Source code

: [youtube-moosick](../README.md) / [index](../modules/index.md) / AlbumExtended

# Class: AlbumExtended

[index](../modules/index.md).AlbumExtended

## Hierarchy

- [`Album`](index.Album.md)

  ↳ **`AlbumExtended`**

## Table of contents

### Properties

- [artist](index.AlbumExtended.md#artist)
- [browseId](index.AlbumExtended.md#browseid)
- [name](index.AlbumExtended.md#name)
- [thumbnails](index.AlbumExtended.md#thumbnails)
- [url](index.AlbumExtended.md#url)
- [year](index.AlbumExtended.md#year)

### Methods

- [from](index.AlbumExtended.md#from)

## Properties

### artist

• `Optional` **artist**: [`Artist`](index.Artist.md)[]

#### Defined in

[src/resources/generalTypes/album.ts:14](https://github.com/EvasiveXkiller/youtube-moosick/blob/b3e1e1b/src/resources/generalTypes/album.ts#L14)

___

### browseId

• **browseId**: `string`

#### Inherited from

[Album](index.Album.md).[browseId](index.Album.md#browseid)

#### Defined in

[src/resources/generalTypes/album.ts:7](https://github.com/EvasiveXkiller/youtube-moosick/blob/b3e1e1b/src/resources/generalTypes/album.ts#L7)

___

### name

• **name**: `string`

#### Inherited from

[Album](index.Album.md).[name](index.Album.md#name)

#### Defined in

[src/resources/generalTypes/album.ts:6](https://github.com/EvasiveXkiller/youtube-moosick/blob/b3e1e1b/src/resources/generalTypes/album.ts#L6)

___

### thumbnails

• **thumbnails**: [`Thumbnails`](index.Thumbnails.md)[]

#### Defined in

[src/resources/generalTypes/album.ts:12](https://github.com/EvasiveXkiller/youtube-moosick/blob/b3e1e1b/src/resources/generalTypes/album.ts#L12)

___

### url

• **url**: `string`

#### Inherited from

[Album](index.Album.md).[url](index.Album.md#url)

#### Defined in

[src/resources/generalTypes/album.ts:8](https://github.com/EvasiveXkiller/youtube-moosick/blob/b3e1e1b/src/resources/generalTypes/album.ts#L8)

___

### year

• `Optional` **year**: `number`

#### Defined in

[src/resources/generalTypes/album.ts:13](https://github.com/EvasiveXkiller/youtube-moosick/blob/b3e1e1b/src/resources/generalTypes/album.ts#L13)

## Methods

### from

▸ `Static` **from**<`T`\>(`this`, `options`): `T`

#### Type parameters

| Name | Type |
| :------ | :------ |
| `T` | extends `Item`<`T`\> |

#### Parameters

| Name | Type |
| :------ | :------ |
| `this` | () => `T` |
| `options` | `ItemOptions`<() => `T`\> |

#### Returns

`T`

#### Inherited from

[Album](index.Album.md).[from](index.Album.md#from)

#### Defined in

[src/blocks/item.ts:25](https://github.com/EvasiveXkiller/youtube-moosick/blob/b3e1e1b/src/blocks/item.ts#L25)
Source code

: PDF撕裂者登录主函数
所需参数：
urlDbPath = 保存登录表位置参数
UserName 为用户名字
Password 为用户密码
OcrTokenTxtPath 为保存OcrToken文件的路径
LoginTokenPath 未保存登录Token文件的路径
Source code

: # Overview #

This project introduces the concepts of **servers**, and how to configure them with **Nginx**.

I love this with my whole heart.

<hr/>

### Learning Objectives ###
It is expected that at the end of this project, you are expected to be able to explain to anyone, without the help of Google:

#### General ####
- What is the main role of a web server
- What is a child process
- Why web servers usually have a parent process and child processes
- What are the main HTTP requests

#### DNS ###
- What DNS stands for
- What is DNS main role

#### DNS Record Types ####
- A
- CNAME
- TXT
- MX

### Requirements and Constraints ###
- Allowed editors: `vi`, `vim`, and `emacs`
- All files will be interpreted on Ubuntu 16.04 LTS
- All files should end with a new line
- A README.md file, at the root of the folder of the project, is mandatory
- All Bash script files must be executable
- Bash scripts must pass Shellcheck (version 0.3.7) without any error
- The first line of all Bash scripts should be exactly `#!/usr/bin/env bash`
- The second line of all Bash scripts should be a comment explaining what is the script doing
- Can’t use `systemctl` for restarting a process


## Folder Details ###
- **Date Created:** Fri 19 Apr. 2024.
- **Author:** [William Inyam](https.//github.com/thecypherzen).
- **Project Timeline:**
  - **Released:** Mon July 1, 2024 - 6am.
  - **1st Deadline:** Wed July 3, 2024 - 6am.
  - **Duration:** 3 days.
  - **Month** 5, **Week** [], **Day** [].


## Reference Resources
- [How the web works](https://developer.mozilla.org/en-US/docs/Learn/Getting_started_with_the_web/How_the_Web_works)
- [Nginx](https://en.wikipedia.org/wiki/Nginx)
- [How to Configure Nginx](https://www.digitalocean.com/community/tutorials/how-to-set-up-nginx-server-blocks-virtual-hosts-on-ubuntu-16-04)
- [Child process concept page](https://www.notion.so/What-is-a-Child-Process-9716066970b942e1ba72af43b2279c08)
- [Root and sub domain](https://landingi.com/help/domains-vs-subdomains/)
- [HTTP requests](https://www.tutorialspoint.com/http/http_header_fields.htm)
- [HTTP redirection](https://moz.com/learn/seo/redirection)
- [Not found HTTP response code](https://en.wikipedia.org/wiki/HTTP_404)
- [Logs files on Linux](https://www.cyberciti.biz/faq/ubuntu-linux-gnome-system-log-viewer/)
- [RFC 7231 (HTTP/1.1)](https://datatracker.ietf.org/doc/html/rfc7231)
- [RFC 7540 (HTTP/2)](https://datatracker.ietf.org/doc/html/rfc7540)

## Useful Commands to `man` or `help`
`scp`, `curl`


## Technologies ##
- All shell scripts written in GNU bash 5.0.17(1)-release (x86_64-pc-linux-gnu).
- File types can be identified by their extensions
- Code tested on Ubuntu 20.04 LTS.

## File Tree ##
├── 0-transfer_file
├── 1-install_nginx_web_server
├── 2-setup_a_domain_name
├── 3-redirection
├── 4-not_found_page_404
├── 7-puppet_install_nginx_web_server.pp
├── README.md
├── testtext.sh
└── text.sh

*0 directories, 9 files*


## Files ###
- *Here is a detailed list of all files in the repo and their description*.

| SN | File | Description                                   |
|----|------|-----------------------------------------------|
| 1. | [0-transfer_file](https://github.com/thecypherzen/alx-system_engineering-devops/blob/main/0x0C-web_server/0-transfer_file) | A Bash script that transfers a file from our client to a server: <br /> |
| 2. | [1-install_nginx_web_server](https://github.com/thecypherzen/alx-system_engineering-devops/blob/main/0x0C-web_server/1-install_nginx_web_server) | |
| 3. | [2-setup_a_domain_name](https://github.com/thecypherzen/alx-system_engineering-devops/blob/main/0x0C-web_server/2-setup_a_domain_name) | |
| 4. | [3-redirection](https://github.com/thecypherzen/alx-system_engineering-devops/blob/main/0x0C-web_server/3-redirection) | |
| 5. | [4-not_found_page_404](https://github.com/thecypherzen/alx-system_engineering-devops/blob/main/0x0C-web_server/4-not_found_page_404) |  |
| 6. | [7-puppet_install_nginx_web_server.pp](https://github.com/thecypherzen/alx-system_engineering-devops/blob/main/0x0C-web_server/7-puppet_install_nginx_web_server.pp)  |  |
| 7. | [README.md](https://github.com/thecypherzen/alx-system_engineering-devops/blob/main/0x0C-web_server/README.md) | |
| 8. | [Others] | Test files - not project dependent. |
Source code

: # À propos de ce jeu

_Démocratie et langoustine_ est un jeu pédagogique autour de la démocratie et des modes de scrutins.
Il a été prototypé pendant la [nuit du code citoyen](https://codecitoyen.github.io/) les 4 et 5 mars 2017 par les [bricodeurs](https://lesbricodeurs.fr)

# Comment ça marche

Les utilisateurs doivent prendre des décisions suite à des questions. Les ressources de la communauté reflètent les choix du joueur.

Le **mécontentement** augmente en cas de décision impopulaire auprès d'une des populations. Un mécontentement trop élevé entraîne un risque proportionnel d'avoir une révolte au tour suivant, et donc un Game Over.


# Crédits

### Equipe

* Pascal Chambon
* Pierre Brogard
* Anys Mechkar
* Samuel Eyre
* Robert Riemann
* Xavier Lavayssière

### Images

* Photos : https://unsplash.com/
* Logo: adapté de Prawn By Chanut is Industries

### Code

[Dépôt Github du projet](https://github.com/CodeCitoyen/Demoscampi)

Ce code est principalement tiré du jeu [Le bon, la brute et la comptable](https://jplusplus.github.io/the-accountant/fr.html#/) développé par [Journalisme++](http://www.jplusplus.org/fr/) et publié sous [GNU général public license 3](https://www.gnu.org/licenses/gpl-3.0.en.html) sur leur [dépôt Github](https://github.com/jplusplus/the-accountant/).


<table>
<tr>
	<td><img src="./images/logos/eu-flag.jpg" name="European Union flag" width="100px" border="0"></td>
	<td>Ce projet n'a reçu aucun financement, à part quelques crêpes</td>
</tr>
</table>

### Work item
Every line of the listing above that includes "without" should be copied out.

### Solution
It is expected that at the end of this project, you are expected to be able to explain to anyone, without the help of Google:
- Bash scripts must pass Shellcheck (version 0.3.7) without any error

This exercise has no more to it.